**** Data shown ****
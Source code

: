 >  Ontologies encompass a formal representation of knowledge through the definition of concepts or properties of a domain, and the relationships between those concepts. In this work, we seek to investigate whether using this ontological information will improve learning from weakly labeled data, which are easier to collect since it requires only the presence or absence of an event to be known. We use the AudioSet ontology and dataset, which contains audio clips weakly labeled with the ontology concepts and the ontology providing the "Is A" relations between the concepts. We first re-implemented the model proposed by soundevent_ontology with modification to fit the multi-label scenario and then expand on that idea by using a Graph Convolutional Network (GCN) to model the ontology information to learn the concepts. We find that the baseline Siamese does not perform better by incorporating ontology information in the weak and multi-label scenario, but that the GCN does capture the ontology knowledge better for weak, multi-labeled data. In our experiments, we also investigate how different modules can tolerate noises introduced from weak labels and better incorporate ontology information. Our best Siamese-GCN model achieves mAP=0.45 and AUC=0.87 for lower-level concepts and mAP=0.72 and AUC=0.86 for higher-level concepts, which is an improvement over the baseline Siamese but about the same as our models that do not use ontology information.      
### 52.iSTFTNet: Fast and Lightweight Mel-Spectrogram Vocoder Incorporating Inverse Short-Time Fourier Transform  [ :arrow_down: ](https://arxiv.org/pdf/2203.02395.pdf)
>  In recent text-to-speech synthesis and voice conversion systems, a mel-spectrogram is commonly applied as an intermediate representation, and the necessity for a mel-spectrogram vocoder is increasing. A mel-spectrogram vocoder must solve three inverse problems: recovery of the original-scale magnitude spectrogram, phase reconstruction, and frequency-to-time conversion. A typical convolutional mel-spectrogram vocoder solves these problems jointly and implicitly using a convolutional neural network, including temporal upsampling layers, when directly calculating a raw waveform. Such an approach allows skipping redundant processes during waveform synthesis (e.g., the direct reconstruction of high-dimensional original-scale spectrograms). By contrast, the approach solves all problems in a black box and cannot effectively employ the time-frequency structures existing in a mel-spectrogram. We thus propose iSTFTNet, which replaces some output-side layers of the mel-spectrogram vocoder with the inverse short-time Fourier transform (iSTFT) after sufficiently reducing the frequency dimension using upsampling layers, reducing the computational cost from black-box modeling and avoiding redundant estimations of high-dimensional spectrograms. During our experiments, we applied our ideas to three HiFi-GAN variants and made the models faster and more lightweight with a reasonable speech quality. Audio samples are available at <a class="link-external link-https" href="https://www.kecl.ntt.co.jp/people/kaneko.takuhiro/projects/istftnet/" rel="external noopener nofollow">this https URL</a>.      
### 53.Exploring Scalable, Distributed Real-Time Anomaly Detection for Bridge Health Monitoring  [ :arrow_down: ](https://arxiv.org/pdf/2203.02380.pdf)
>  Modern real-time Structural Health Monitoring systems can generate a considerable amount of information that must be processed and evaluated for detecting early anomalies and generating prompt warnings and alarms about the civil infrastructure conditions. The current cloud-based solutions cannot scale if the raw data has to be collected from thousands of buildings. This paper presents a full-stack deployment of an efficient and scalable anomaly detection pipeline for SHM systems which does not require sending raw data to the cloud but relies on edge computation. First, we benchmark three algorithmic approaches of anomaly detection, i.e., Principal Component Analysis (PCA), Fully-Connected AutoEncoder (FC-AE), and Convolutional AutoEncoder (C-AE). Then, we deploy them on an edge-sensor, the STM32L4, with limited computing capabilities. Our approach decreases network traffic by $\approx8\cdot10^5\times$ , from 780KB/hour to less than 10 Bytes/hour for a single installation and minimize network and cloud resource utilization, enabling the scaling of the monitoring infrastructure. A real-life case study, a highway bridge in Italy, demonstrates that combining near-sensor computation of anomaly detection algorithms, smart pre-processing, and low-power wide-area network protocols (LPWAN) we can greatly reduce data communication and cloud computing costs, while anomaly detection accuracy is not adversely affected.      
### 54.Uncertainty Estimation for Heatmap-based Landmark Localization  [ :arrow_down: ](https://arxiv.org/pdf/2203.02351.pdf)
****
■ What the task asks ■
Copy each record above so that no word or mark differs.

■ Task output ■
Source code

: >  Ontologies encompass a formal representation of knowledge through the definition of concepts or properties of a domain, and the relationships between those concepts. In this work, we seek to investigate whether using this ontological information will improve learning from weakly labeled data, which are easier to collect since it requires only the presence or absence of an event to be known. We use the AudioSet ontology and dataset, which contains audio clips weakly labeled with the ontology concepts and the ontology providing the "Is A" relations between the concepts. We first re-implemented the model proposed by soundevent_ontology with modification to fit the multi-label scenario and then expand on that idea by using a Graph Convolutional Network (GCN) to model the ontology information to learn the concepts. We find that the baseline Siamese does not perform better by incorporating ontology information in the weak and multi-label scenario, but that the GCN does capture the ontology knowledge better for weak, multi-labeled data. In our experiments, we also investigate how different modules can tolerate noises introduced from weak labels and better incorporate ontology information. Our best Siamese-GCN model achieves mAP=0.45 and AUC=0.87 for lower-level concepts and mAP=0.72 and AUC=0.86 for higher-level concepts, which is an improvement over the baseline Siamese but about the same as our models that do not use ontology information.      
### 52.iSTFTNet: Fast and Lightweight Mel-Spectrogram Vocoder Incorporating Inverse Short-Time Fourier Transform  [ :arrow_down: ](https://arxiv.org/pdf/2203.02395.pdf)
>  In recent text-to-speech synthesis and voice conversion systems, a mel-spectrogram is commonly applied as an intermediate representation, and the necessity for a mel-spectrogram vocoder is increasing. A mel-spectrogram vocoder must solve three inverse problems: recovery of the original-scale magnitude spectrogram, phase reconstruction, and frequency-to-time conversion. A typical convolutional mel-spectrogram vocoder solves these problems jointly and implicitly using a convolutional neural network, including temporal upsampling layers, when directly calculating a raw waveform. Such an approach allows skipping redundant processes during waveform synthesis (e.g., the direct reconstruction of high-dimensional original-scale spectrograms). By contrast, the approach solves all problems in a black box and cannot effectively employ the time-frequency structures existing in a mel-spectrogram. We thus propose iSTFTNet, which replaces some output-side layers of the mel-spectrogram vocoder with the inverse short-time Fourier transform (iSTFT) after sufficiently reducing the frequency dimension using upsampling layers, reducing the computational cost from black-box modeling and avoiding redundant estimations of high-dimensional spectrograms. During our experiments, we applied our ideas to three HiFi-GAN variants and made the models faster and more lightweight with a reasonable speech quality. Audio samples are available at <a class="link-external link-https" href="https://www.kecl.ntt.co.jp/people/kaneko.takuhiro/projects/istftnet/" rel="external noopener nofollow">this https URL</a>.      
### 53.Exploring Scalable, Distributed Real-Time Anomaly Detection for Bridge Health Monitoring  [ :arrow_down: ](https://arxiv.org/pdf/2203.02380.pdf)
>  Modern real-time Structural Health Monitoring systems can generate a considerable amount of information that must be processed and evaluated for detecting early anomalies and generating prompt warnings and alarms about the civil infrastructure conditions. The current cloud-based solutions cannot scale if the raw data has to be collected from thousands of buildings. This paper presents a full-stack deployment of an efficient and scalable anomaly detection pipeline for SHM systems which does not require sending raw data to the cloud but relies on edge computation. First, we benchmark three algorithmic approaches of anomaly detection, i.e., Principal Component Analysis (PCA), Fully-Connected AutoEncoder (FC-AE), and Convolutional AutoEncoder (C-AE). Then, we deploy them on an edge-sensor, the STM32L4, with limited computing capabilities. Our approach decreases network traffic by $\approx8\cdot10^5\times$ , from 780KB/hour to less than 10 Bytes/hour for a single installation and minimize network and cloud resource utilization, enabling the scaling of the monitoring infrastructure. A real-life case study, a highway bridge in Italy, demonstrates that combining near-sensor computation of anomaly detection algorithms, smart pre-processing, and low-power wide-area network protocols (LPWAN) we can greatly reduce data communication and cloud computing costs, while anomaly detection accuracy is not adversely affected.      
### 54.Uncertainty Estimation for Heatmap-based Landmark Localization  [ :arrow_down: ](https://arxiv.org/pdf/2203.02351.pdf)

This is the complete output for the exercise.